It seems that the look of the summer for HE policy makers is a way of monitoring and assuring teaching quality via a set of data-driven metrics.
First up, HEFCE’s ongoing quality assurance consultation stepped up a notch with one of their old-fashioned “early” consultations on the principles that would underpin a new system of institutional QA. Spectacularly failing to demonstrate that this would be more efficient or provide better results than the current model [read the KPMG report for maximum LOLs], and monstered by everyone from Wonkhe to the Russell Group, HEFCE took to their own blog to defend the proposals a mere 48 hours later.
A day later, it was the turn of BIS – with a speech from new HE bug Johnson Minor at Universities UK. He offered what the tabloid end of the HE press would call a “tantalising glimpse” of the future Teaching Excellence Framework (manifesto bargaining fodder if ever I saw it), drawing a hurried HEFCE response clarifying that their tremendously important two-day-old QA proposals were different, though linked, to the emergent TEF.
Learning Gain is the wild card in this mix. If it worked properly it would be the single biggest breakthrough in education research of the last 100 years. It won’t work properly, of course – but it will burden students and staff with meaningless “work” that exists for no other reason than to generate metrics that will punish them.

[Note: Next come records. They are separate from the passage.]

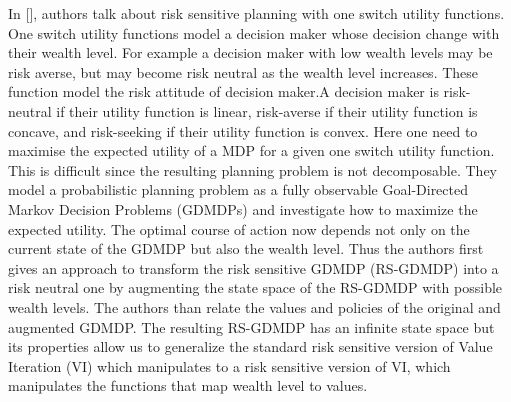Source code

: \documentclass[10pt,a4paper,oneside]{report}
\begin{document}
In [], authors talk about risk sensitive planning with one switch utility functions. One switch utility functions model a decision maker whose decision change with their wealth level. For example a decision maker with low wealth levels may be risk averse, but may become risk neutral as the wealth level increases. These function model the risk attitude of decision maker.A decision maker is risk-neutral if their utility function is linear, risk-averse if their utility function is concave, and risk-seeking if their utility function is convex. Here one need to maximise the expected utility of a MDP for a given one switch utility function. This is difficult since the resulting planning problem is not decomposable. They model a probabilistic planning problem as a fully observable Goal-Directed Markov Decision Problems (GDMDPs) and investigate how to maximize the expected utility. The optimal course of action now depends not only on the current state of the GDMDP but also the wealth level. Thus the authors first gives an approach to transform the risk sensitive GDMDP (RS-GDMDP) into a risk neutral one by augmenting the state space of the RS-GDMDP with possible wealth levels. The authors than relate the values and policies of the original and augmented GDMDP.  The resulting RS-GDMDP has an infinite state space but its properties allow us to generalize the standard risk sensitive version of Value Iteration (VI) which manipulates to a risk sensitive version of VI, which manipulates the functions that map wealth level to values.\\
\end{document}
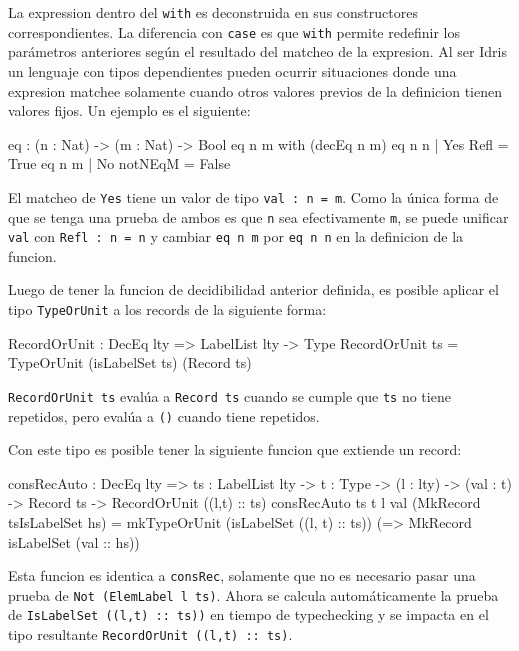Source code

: La expression dentro del \texttt{with} es deconstruida en sus constructores correspondientes. La diferencia con \texttt{case} es que \texttt{with} permite redefinir los parámetros anteriores según el resultado del matcheo de la expresion. Al ser Idris un lenguaje con tipos dependientes pueden ocurrir situaciones donde una expresion matchee solamente cuando otros valores previos de la definicion tienen valores fijos. Un ejemplo es el siguiente:

\begin{code}
eq : (n : Nat) -> (m : Nat) -> Bool  
eq n m  with (decEq n m)
  eq n n | Yes Refl = True
  eq n m | No notNEqM = False
\end{code}

El matcheo de \texttt{Yes} tiene un valor de tipo \texttt{val : n = m}. Como la única forma de que se tenga una prueba de ambos es que \texttt{n} sea efectivamente \texttt{m}, se puede unificar \texttt{val} con \texttt{Refl : n = n} y cambiar \texttt{eq n m} por \texttt{eq n n} en la definicion de la funcion.


Luego de tener la funcion de decidibilidad anterior definida, es posible aplicar el tipo \texttt{TypeOrUnit} a los records de la siguiente forma:

\begin{code}
RecordOrUnit : DecEq lty => LabelList lty -> Type
RecordOrUnit ts = TypeOrUnit (isLabelSet ts) (Record ts)
\end{code}

\texttt{RecordOrUnit ts} evalúa a \texttt{Record ts} cuando se cumple que \texttt{ts} no tiene repetidos, pero evalúa a \texttt{()} cuando tiene repetidos.

Con este tipo es posible tener la siguiente funcion que extiende un record:

\begin{code}
consRecAuto : DecEq lty => {ts : LabelList lty} -> 
  {t : Type} -> (l : lty) -> (val : t) -> Record ts -> 
  RecordOrUnit ((l,t) :: ts)
consRecAuto {ts} {t} l val (MkRecord tsIsLabelSet hs) = 
  mkTypeOrUnit (isLabelSet ((l, t) :: ts)) 
  (\isLabelSet => MkRecord isLabelSet (val :: hs))
\end{code}

Esta funcion es identica a \texttt{consRec}, solamente que no es necesario pasar una prueba de \texttt{Not (ElemLabel l ts)}. Ahora se calcula automáticamente la prueba de \texttt{IsLabelSet ((l,t) :: ts))}  en tiempo de typechecking y se impacta en el tipo resultante \texttt{RecordOrUnit ((l,t) :: ts)}.

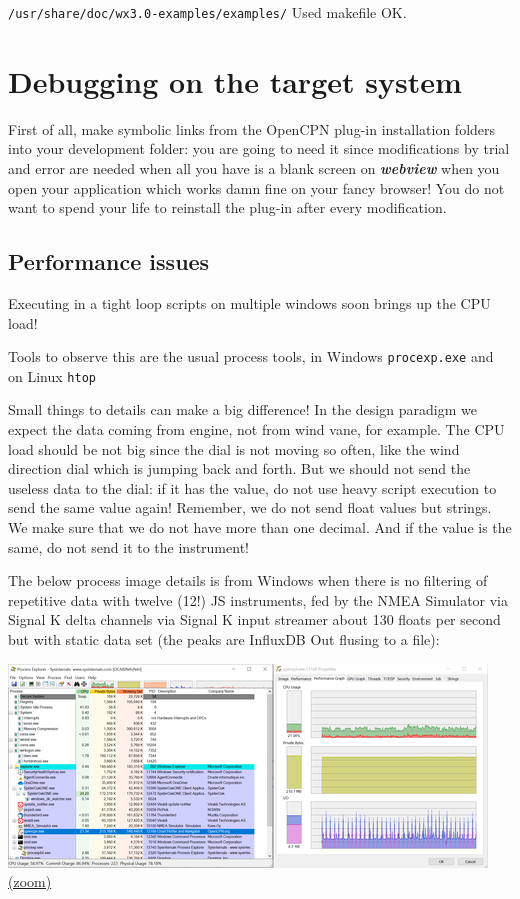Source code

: \documentclass[11pt]{article}
\begin{document}
    \texttt{/usr/share/doc/wx3.0-examples/examples/} Used makefile OK.

    \hypertarget{debugging-on-the-target-system}{%
\section{Debugging on the target
system}\label{debugging-on-the-target-system}}

    First of all, make symbolic links from the OpenCPN plug-in installation
folders into your development folder: you are going to need it since
modifications by trial and error are needed when all you have is a blank
screen on \textbf{\emph{webview}} when you open your application which
works damn fine on your fancy browser! You do not want to spend your
life to reinstall the plug-in after every modification.

    \hypertarget{performance-issues}{%
\subsection{Performance issues}\label{performance-issues}}

    Executing in a tight loop scripts on multiple windows soon brings up the
CPU load!

    Tools to observe this are the usual process tools, in Windows
\texttt{procexp.exe} and on Linux \texttt{htop}

    Small things to details can make a big difference! In the design
paradigm we expect the data coming from engine, not from wind vane, for
example. The CPU load should be not big since the dial is not moving so
often, like the wind direction dial which is jumping back and forth. But
we should not send the useless data to the dial: if it has the value, do
not use heavy script execution to send the same value again! Remember,
we do not send float values but strings. We make sure that we do not
have more than one decimal. And if the value is the same, do not send it
to the instrument!

    The below process image details is from Windows when there is no
filtering of repetitive data with twelve (12!) JS instruments, fed by
the NMEA Simulator via Signal K delta channels via Signal K input
streamer about 130 floats per second but with static data set (the peaks
are InfluxDB Out flusing to a file):

    \includegraphics{2020-01-20_dgb_procexp_12_instrucjs_clients_alpha_01.png}
\href{img/2020-01-20_dgb_procexp_12_instrucjs_clients_alpha_01.png}{(zoom)}
\end{document}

None of this, of course, has any appreciable impact on actual students, but the idea of them being “the heart of the system” underpins everything. Remember, undergraduates, you may never see your tutor as she’s preparing another data return for one of these baskets, but it is all for your benefit. Somehow.
For all the differentiation, it is difficult to slip an incomplete HESES return between the two sets of proposals as they currently stand. Deciding to look at a basket of output measures as a way of assuring and/or enhancing quality is the epitome of an idea that you have when you’ve no idea – the artistry and ideology comes in with selecting and weighing the raw numbers (as Iain Duncan Smith so ably demonstrated today).
Future generations of policy makers are limited to tweaking the balance to return the answers that they expect and require. Whilst the sector themselves focus on gameplaying rather than experimentation in an innumerate “improve-at-all-costs” world. And the students? – well, the NSS results are going up. Aren’t they?
William Davis, in “The Happiness Industry” writes about the financialisation of human interaction – the replacement of human voices with a suite of metrics that can be mapped to known responses. This is basically akin to Philip’s Economic Computer with a flawed model of cause and effect wielded for particular policy goals, and controlling the lives of millions. The advent of social media allows us all to have a greater voice in policy making – at precisely the time that policy making as we know it is disappearing.
Both the TEF and the new QA model advance the “dashboard model” of policy analysis, and a managerial rather than leaderly approach to institutional management – neither expose the important assumptions that underpin the measurements. Sure, it’s fun to watch the emerging turf war between BIS and HEFCE – and it is fun to read the guarded snark of the Russell Group – but we’re really seeing poor quality policymaking being disguised by a whiff of big data.